_Work instructions:_
What you return should be the lines of the data containing "Ramchurn", each in full.

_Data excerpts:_
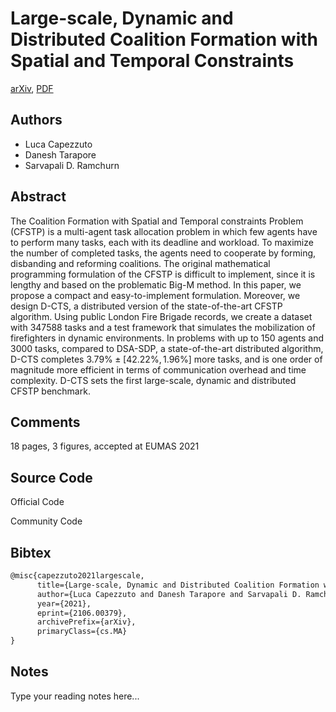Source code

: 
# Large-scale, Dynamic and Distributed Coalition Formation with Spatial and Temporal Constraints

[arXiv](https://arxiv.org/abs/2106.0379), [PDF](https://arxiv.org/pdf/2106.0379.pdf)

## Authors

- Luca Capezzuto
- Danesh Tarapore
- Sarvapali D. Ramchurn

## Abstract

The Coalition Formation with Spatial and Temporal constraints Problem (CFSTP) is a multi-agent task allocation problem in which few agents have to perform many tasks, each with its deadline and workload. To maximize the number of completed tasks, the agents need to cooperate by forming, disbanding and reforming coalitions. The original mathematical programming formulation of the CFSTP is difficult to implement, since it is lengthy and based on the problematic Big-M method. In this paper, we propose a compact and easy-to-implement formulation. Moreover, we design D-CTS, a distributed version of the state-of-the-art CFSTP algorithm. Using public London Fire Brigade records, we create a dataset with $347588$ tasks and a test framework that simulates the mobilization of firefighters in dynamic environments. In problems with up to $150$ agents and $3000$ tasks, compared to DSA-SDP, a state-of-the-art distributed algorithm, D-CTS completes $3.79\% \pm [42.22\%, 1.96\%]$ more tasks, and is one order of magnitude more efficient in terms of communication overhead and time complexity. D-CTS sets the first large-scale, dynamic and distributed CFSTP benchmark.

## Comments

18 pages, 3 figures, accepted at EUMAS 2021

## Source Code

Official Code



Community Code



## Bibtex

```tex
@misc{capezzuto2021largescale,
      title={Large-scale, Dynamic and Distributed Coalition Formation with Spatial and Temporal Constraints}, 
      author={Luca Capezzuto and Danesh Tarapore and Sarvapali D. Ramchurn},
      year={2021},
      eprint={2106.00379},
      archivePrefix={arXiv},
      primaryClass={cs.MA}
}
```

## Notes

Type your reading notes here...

_Answer for the task:_
- Sarvapali D. Ramchurn
      author={Luca Capezzuto and Danesh Tarapore and Sarvapali D. Ramchurn},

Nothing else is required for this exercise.